Student Projects

Bioinformatics, MS Online

Below is a showcase of current NYU Tandon School of Engineering student projects from courses related to our Bioinformatics master's degree program. Please check back often to learn more about our new student projects.

Check out the new BioStar Handbook!

Danny Simpson, MS 2016

From Mollusks to Medicine: A Venomics Approach for the Discovery and Characterization of Therapeutics from Terebridae Peptide Toxins

Rajeeva Lochan Musunuri, MS 2015

Validating somatic structural variants with local assembly
Interning at the New York Genome Center

Detecting structural variants (SVs) from sequencing data is complex and is fraught with high false negative rate. It is therefore necessary to use multiple orthogonal methodologies (such as read depth, read pairs, split reads) to detect structural variants. When searching for somatic SVs in cancer samples (tumor/normal paired analysis), a false negative call in the normal will lead to a false positive somatic call in the tumor. This can be problematic because SVs are known to be highly relevant in cancer development and metastasis.

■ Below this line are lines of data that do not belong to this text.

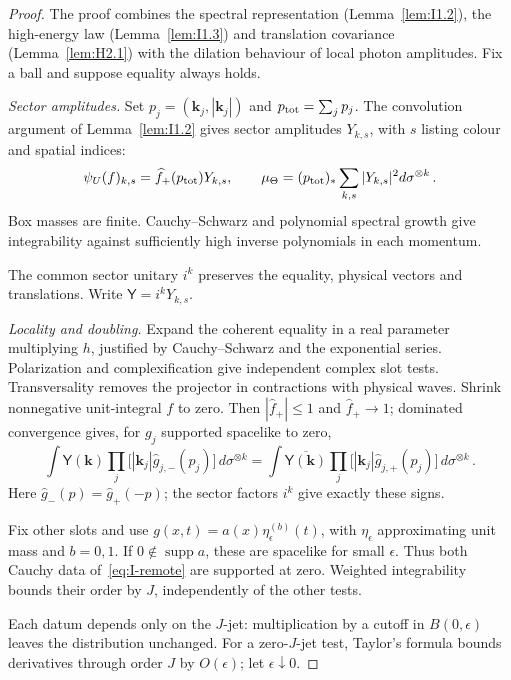 \begin{proof}
The proof combines the spectral representation (Lemma~\ref{lem:I1.2}), the high-energy law (Lemma~\ref{lem:I1.3}) and translation covariance (Lemma~\ref{lem:H2.1}) with the dilation behaviour of local photon amplitudes. Fix a ball and suppose equality always holds.

\emph{Sector amplitudes.} Set $p_j=(\mathbf k_j,|\mathbf k_j|)$ and $p_{\rm tot}=\sum_jp_j$. The convolution argument of Lemma~\ref{lem:I1.2} gives sector amplitudes $Y_{k,s}$, with $s$ listing colour and spatial indices:
\begin{equation}\label{eq:I-sector}
\psi_U(f)_{k,s}=\widehat f_+(p_{\rm tot})Y_{k,s},\qquad
\mu_{\Theta}=(p_{\rm tot})_*\sum_{k,s}|Y_{k,s}|^2d\sigma^{\otimes k}\,.
\end{equation}
Box masses are finite. Cauchy--Schwarz and polynomial spectral growth give integrability against sufficiently high inverse polynomials in each momentum.

The common sector unitary $i^k$ preserves the equality, physical vectors and translations. Write $\mathsf Y=i^kY_{k,s}$.

\emph{Locality and doubling.} Expand the coherent equality in a real parameter multiplying $h$, justified by Cauchy--Schwarz and the exponential series. Polarization and complexification give independent complex slot tests. Transversality removes the projector in contractions with physical waves. Shrink nonnegative unit-integral $f$ to zero. Then $|\widehat f_+|\le1$ and $\widehat f_+\to1$; dominated convergence gives, for $g_j$ supported spacelike to zero,
\begin{equation}\label{eq:I-remote}
\int \mathsf Y(\boldsymbol k)\prod_j\big[|\mathbf k_j|\widehat g_{j,-}(p_j)\big]\,d\sigma^{\otimes k}
=\int\overline{\mathsf Y(\boldsymbol k)}\prod_j\big[|\mathbf k_j|\widehat g_{j,+}(p_j)\big]\,d\sigma^{\otimes k}\,.
\end{equation}
Here $\widehat g_-(p)=\widehat g_+(-p)$; the sector factors $i^k$ give exactly these signs.

Fix other slots and use $g(x,t)=a(x)\eta_\epsilon^{(b)}(t)$, with $\eta_\epsilon$ approximating unit mass and $b=0,1$. If $0\notin\operatorname{supp}a$, these are spacelike for small $\epsilon$. Thus both Cauchy data of~\eqref{eq:I-remote} are supported at zero. Weighted integrability bounds their order by $J$, independently of the other tests.

Each datum depends only on the $J$-jet: multiplication by a cutoff in $B(0,\epsilon)$ leaves the distribution unchanged. For a zero-$J$-jet test, Taylor's formula bounds derivatives through order $J$ by $O(\epsilon)$; let $\epsilon\downarrow0$.


\end{proof}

Previous studies have shown that assembly based methods have the highest resolution in determining the SV breakpoints with base-pair precision. In this project, I have created a modular framework for validating and also identifying SV calls by performing local assembly of the reads around the breakpoints with different assembly tools such as TIGRA, SGA, SPAdes, CORTEX, FERMI. The framework provides a way to obtain a high quality clinically actionable set of structural variant calls.

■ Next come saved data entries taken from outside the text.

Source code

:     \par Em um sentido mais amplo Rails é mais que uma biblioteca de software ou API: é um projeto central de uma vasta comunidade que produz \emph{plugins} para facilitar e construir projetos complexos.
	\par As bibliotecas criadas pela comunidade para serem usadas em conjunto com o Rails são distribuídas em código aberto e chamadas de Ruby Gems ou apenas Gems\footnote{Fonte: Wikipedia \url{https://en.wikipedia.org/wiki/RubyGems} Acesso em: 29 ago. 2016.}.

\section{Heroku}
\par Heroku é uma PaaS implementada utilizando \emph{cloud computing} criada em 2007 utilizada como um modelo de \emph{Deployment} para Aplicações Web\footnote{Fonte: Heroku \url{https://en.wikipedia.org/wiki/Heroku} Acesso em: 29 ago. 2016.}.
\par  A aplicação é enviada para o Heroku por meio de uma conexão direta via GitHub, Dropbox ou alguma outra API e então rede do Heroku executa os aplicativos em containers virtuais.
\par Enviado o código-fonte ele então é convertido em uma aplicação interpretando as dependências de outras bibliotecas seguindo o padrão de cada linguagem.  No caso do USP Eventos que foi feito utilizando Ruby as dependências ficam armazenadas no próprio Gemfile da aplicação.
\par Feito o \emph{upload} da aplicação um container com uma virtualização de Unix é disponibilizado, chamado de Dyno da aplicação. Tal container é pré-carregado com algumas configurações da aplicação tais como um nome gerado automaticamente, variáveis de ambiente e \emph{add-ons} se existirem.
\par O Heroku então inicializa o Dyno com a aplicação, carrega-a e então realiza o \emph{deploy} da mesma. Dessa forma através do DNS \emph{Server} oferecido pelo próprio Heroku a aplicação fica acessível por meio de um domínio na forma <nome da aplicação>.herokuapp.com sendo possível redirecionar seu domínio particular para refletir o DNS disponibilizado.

Marina Hoashi MS Class of 2015

Mammals have evolved to nourish their offspring exclusively with maternal milk for around half of the lactation period, a crucial infant developmental window. In view of the oral-breast contact during lactation and the altered oral microbiota in Caesarean section (C-section) born infants, we expected differences in milk composition by delivery mode. Here we performed a cross-sectional study of microbes and glycosylation patterns in human milk at different times postpartum, and found differences by time after birth only in women who delivered vaginally. These results warrant further research into the role of microbes in milk glycosylation and its developmental functions.

Rama Srinivasan

Read the full abstract

About the Project
Identification of Novel Peptides from the Venom Duct Transcriptome of Marine Snail Cinguloterebra Anilis

Molecules produced in nature that are biologically active continue to be the source and inspiration for a vast number of drugs, diagnostics, and pharmacological tools. However, it remains challenging not only to find new organisms that produce natural products, but also to identify all of the bioactive molecules produced by these organisms.

Marine snails have proven to be good sources of neuroactive peptides in the past. Whereas toxins from species like cone snails have been moderately well categorized, toxins from the vermivorous Terebrid snails remain more poorly characterized.

Working in collaboration with the Holford Lab at the Hunter College of CUNY, I focus on discovering neuroactive peptides from the venom tissues of the snail Cinguloterebra anilis. We are working on Illumina RNA-Seq data of the anilis venom duct, and aim to assemble, annotate and filter our way to discovering new toxins, later progressing to physiological assays.

Oscar L Rodriguez

Read the full abstract

About the Project
Joint Automated Genome Annotation of 73 Human Cell Types

The ENCODE consortium produced functional genomics data in many cell types. Our goal is to annotate the active genomic functional elements in this diverse set of cell types. The challenge is that many of these cell types have little data available. We aim to leverage existing high quality annotations from six well-studied cell types in the production of annotations for the remaining cell types.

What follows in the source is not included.